++++ RECORDED DATA

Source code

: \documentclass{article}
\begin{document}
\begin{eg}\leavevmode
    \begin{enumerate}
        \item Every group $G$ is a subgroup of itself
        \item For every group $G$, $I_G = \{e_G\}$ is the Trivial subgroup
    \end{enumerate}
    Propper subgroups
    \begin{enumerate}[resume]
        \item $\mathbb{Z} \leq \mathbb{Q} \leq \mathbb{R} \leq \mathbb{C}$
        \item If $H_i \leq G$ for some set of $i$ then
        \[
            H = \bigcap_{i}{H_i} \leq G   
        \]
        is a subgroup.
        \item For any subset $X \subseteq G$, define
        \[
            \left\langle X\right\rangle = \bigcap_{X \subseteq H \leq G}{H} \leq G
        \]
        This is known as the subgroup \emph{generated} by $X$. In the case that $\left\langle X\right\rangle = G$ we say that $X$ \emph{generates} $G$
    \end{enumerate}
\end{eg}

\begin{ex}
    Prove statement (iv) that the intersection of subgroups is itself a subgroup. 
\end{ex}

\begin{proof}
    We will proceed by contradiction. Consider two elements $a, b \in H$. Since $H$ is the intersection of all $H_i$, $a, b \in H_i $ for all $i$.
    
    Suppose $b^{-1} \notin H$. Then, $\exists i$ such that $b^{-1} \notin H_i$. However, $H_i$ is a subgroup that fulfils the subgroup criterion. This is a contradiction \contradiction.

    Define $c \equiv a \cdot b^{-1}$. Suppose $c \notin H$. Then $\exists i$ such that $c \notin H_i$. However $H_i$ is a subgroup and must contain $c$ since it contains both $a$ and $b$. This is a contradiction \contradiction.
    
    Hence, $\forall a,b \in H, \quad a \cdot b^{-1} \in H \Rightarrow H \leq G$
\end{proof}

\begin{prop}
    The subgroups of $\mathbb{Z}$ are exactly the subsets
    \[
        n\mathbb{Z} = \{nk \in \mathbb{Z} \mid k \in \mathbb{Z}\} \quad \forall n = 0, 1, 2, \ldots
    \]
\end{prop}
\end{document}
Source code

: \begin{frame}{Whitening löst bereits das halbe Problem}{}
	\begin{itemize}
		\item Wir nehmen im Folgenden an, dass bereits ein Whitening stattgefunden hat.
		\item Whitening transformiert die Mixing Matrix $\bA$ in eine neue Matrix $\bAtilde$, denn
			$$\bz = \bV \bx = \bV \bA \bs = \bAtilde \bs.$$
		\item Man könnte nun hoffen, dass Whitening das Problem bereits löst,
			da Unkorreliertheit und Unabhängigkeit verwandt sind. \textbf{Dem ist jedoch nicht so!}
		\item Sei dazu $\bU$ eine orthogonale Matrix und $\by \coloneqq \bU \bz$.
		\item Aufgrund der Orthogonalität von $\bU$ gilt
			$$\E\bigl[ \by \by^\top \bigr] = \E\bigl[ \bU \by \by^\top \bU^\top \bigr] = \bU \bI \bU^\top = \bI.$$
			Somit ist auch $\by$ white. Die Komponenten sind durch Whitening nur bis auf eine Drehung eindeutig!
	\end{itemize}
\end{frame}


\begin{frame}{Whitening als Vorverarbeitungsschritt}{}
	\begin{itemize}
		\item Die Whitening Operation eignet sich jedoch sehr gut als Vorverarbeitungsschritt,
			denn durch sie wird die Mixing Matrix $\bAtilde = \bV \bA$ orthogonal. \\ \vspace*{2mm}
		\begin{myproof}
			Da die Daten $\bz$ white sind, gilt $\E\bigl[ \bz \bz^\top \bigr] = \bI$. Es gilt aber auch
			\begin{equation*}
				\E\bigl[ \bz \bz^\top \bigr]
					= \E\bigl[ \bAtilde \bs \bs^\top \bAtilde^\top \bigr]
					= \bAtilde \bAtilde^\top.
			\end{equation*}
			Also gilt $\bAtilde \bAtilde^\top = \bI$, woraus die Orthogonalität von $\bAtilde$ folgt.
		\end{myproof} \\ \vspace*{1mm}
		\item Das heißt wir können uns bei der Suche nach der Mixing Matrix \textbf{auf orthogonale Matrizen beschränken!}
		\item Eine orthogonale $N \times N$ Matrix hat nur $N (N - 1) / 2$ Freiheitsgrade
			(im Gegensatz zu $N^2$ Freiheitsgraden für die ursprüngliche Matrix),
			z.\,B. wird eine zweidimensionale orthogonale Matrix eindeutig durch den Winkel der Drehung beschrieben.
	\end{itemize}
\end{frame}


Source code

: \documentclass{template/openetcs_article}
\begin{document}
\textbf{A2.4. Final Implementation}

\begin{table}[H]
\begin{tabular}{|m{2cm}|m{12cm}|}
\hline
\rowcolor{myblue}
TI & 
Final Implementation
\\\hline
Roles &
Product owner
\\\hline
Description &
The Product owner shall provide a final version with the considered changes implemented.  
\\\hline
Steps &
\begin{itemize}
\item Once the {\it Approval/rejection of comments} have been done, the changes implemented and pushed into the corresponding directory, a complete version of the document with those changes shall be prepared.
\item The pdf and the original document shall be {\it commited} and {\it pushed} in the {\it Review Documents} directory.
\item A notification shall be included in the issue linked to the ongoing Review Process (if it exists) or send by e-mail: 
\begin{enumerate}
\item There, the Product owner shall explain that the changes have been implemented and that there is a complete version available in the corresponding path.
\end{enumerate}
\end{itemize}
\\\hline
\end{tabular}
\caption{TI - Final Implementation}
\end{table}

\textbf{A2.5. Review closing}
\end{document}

++++++++

This exercise calls for every record to be restated word for word.

WRITTEN ANSWER
Source code

: \documentclass{article}
\begin{document}
\begin{eg}\leavevmode
    \begin{enumerate}
        \item Every group $G$ is a subgroup of itself
        \item For every group $G$, $I_G = \{e_G\}$ is the Trivial subgroup
    \end{enumerate}
    Propper subgroups
    \begin{enumerate}[resume]
        \item $\mathbb{Z} \leq \mathbb{Q} \leq \mathbb{R} \leq \mathbb{C}$
        \item If $H_i \leq G$ for some set of $i$ then
        \[
            H = \bigcap_{i}{H_i} \leq G   
        \]
        is a subgroup.
        \item For any subset $X \subseteq G$, define
        \[
            \left\langle X\right\rangle = \bigcap_{X \subseteq H \leq G}{H} \leq G
        \]
        This is known as the subgroup \emph{generated} by $X$. In the case that $\left\langle X\right\rangle = G$ we say that $X$ \emph{generates} $G$
    \end{enumerate}
\end{eg}

\begin{ex}
    Prove statement (iv) that the intersection of subgroups is itself a subgroup. 
\end{ex}

\begin{proof}
    We will proceed by contradiction. Consider two elements $a, b \in H$. Since $H$ is the intersection of all $H_i$, $a, b \in H_i $ for all $i$.
    
    Suppose $b^{-1} \notin H$. Then, $\exists i$ such that $b^{-1} \notin H_i$. However, $H_i$ is a subgroup that fulfils the subgroup criterion. This is a contradiction \contradiction.

    Define $c \equiv a \cdot b^{-1}$. Suppose $c \notin H$. Then $\exists i$ such that $c \notin H_i$. However $H_i$ is a subgroup and must contain $c$ since it contains both $a$ and $b$. This is a contradiction \contradiction.
    
    Hence, $\forall a,b \in H, \quad a \cdot b^{-1} \in H \Rightarrow H \leq G$
\end{proof}

\begin{prop}
    The subgroups of $\mathbb{Z}$ are exactly the subsets
    \[
        n\mathbb{Z} = \{nk \in \mathbb{Z} \mid k \in \mathbb{Z}\} \quad \forall n = 0, 1, 2, \ldots
    \]
\end{prop}
\end{document}
Source code

: \begin{frame}{Whitening löst bereits das halbe Problem}{}
	\begin{itemize}
		\item Wir nehmen im Folgenden an, dass bereits ein Whitening stattgefunden hat.
		\item Whitening transformiert die Mixing Matrix $\bA$ in eine neue Matrix $\bAtilde$, denn
			$$\bz = \bV \bx = \bV \bA \bs = \bAtilde \bs.$$
		\item Man könnte nun hoffen, dass Whitening das Problem bereits löst,
			da Unkorreliertheit und Unabhängigkeit verwandt sind. \textbf{Dem ist jedoch nicht so!}
		\item Sei dazu $\bU$ eine orthogonale Matrix und $\by \coloneqq \bU \bz$.
		\item Aufgrund der Orthogonalität von $\bU$ gilt
			$$\E\bigl[ \by \by^\top \bigr] = \E\bigl[ \bU \by \by^\top \bU^\top \bigr] = \bU \bI \bU^\top = \bI.$$
			Somit ist auch $\by$ white. Die Komponenten sind durch Whitening nur bis auf eine Drehung eindeutig!
	\end{itemize}
\end{frame}


\begin{frame}{Whitening als Vorverarbeitungsschritt}{}
	\begin{itemize}
		\item Die Whitening Operation eignet sich jedoch sehr gut als Vorverarbeitungsschritt,
			denn durch sie wird die Mixing Matrix $\bAtilde = \bV \bA$ orthogonal. \\ \vspace*{2mm}
		\begin{myproof}
			Da die Daten $\bz$ white sind, gilt $\E\bigl[ \bz \bz^\top \bigr] = \bI$. Es gilt aber auch
			\begin{equation*}
				\E\bigl[ \bz \bz^\top \bigr]
					= \E\bigl[ \bAtilde \bs \bs^\top \bAtilde^\top \bigr]
					= \bAtilde \bAtilde^\top.
			\end{equation*}
			Also gilt $\bAtilde \bAtilde^\top = \bI$, woraus die Orthogonalität von $\bAtilde$ folgt.
		\end{myproof} \\ \vspace*{1mm}
		\item Das heißt wir können uns bei der Suche nach der Mixing Matrix \textbf{auf orthogonale Matrizen beschränken!}
		\item Eine orthogonale $N \times N$ Matrix hat nur $N (N - 1) / 2$ Freiheitsgrade
			(im Gegensatz zu $N^2$ Freiheitsgraden für die ursprüngliche Matrix),
			z.\,B. wird eine zweidimensionale orthogonale Matrix eindeutig durch den Winkel der Drehung beschrieben.
	\end{itemize}
\end{frame}


Source code

: \documentclass{template/openetcs_article}
\begin{document}
\textbf{A2.4. Final Implementation}

\begin{table}[H]
\begin{tabular}{|m{2cm}|m{12cm}|}
\hline
\rowcolor{myblue}
TI & 
Final Implementation
\\\hline
Roles &
Product owner
\\\hline
Description &
The Product owner shall provide a final version with the considered changes implemented.  
\\\hline
Steps &
\begin{itemize}
\item Once the {\it Approval/rejection of comments} have been done, the changes implemented and pushed into the corresponding directory, a complete version of the document with those changes shall be prepared.
\item The pdf and the original document shall be {\it commited} and {\it pushed} in the {\it Review Documents} directory.
\item A notification shall be included in the issue linked to the ongoing Review Process (if it exists) or send by e-mail: 
\begin{enumerate}
\item There, the Product owner shall explain that the changes have been implemented and that there is a complete version available in the corresponding path.
\end{enumerate}
\end{itemize}
\\\hline
\end{tabular}
\caption{TI - Final Implementation}
\end{table}

\textbf{A2.5. Review closing}
\end{document}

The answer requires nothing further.